Deploying to a phone (CA cert install, APK download, QR handoff) is self-service from the `/install` page. The full production runbook — systemd service, releasing, isolated dev instances — is in **[DEPLOY.md](DEPLOY.md)**.

## Architecture at a glance

```
┌──────────────┐     WebSocket      ┌───────────────┐
│  Phone        │◄──────────────────►│  mobux (Rust)  │
│  terminal     │     /ws/:session   │  axum + PTY    │
│  input bar    │                    │  tmux attach   │
│  reader view  │     REST API       │                │
│               │◄──────────────────►│  /api/*        │
└──────────────┘                    └───────────────┘
```

- **Backend — Rust.** An [axum]https://github.com/tokio-rs/axum server proxies a PTY-attached tmux session over a WebSocket and exposes a small REST API for session, pane, upload, and push management. The whole frontend is compiled into the binary, so the result is a single self-contained executable that runs from anywhere — `cargo install mobux` and go.
- **Frontend — JavaScript.** A touch gesture recogniser, the mobile input bar, and the terminal view ship as bundled JS modules. The terminal renderer is pluggable: [xterm.js]https://xtermjs.org/ is the stable default; an experimental clean-room renderer ([sterk]https://github.com/kattebak/sterk) can be switched on in settings as we modernize the rendering path.
- **Notifications.** Web Push (VAPID) driven by tmux's native `alert-bell` hook.

## Project status

mobux started as a personal tool and is being hardened into something others can run. It works today — it is the author's daily way to reach a dev box from a phone. It is open source under the MIT license. There is no hosted service, no accounts, and nothing phones home; you run it on your own machine.

The UI is being modernized toward a component-based single-page app. That migration is in progress; the current frontend described above is what ships today.

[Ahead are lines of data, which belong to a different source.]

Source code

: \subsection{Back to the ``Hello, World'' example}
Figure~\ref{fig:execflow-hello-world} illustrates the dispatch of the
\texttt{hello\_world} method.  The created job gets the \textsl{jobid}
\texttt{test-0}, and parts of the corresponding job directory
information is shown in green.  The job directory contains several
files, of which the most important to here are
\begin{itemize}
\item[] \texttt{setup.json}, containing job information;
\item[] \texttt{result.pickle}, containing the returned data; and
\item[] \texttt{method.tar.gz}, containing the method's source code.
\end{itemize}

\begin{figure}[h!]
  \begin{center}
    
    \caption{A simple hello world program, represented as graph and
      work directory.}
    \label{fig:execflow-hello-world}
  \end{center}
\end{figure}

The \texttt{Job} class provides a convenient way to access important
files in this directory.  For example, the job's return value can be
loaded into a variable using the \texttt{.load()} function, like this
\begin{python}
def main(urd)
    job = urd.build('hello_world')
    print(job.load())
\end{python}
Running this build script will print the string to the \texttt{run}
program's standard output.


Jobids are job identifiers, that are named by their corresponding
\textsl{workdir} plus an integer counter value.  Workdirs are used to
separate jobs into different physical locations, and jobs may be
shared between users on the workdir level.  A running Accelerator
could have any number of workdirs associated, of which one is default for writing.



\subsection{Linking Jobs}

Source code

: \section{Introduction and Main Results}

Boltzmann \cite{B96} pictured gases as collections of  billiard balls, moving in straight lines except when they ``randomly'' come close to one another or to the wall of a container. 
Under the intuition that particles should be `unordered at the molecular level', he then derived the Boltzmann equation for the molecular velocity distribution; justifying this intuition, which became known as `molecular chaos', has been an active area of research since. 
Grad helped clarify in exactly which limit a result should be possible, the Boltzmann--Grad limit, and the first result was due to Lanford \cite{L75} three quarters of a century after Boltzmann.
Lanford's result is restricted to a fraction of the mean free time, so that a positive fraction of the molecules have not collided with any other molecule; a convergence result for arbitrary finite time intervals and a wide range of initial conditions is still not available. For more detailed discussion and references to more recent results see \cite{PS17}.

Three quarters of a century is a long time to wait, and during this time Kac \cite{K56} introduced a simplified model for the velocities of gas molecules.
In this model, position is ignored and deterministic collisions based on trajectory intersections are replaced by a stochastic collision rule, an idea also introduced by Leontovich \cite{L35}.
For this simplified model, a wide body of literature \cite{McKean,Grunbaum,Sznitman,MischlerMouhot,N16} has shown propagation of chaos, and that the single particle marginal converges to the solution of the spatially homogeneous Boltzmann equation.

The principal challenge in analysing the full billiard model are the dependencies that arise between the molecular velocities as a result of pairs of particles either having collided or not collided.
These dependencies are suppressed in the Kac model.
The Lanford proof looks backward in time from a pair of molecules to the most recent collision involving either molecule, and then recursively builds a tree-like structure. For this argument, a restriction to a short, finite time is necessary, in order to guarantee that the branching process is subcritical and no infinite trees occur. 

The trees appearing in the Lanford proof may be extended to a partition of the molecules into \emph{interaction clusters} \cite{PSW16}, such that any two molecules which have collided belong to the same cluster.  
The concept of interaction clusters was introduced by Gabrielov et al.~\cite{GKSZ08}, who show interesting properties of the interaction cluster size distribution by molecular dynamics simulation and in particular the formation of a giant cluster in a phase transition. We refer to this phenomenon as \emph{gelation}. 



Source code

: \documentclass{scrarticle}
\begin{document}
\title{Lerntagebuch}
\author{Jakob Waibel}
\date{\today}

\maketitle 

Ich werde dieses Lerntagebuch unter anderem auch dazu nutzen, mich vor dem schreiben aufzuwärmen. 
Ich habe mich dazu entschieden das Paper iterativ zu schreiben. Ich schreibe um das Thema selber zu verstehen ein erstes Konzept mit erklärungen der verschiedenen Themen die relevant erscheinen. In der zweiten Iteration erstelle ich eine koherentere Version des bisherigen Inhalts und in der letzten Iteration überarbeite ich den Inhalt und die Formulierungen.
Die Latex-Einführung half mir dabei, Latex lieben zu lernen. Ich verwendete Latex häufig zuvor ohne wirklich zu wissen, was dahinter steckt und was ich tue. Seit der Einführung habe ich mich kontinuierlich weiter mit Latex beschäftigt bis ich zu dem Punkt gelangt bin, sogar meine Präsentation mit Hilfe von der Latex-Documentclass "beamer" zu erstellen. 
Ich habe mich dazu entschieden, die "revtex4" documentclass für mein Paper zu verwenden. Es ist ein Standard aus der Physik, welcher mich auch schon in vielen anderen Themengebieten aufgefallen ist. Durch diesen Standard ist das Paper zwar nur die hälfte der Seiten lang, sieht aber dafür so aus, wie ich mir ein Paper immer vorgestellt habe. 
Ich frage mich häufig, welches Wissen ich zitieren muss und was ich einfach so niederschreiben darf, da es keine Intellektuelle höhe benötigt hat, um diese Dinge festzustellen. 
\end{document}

A short product overview for the curious is in **[OVERVIEW.md](OVERVIEW.md)**.

## API

| Endpoint | Method | Description |
|---|---|---|
| `/api/sessions` | GET / POST | List or create tmux sessions |
| `/api/sessions/:name/kill` | POST | Kill a session |
| `/api/sessions/:name/rename` | POST | Rename a session |
| `/api/sessions/:name/panes` | GET | List panes / windows |
| `/api/sessions/:name/command` | POST | Run a tmux command |
| `/api/sessions/:name/history` | GET | Capture scrollback |
| `/api/upload` | POST | Upload a file (multipart) |
| `/transcribe` | POST | Speech-to-text (OpenAI-compatible audio endpoint) |
| `/api/push/vapid-public-key` | GET | VAPID public key for push subscription |
| `/api/push/subscribe` | POST / DELETE | Register or unregister a push subscription |
| `/api/push/devices` | GET | List subscribed devices |
| `/api/push/notify` | POST | Send a push notification |
| `/ws/:name` | WS | Terminal WebSocket |
| `/install` | GET | Self-service install page (CA cert, APK, QR) |

## License

MIT. Third-party attributions are in [`THIRD_PARTY-LICENSES.md`](./THIRD_PARTY-LICENSES.md).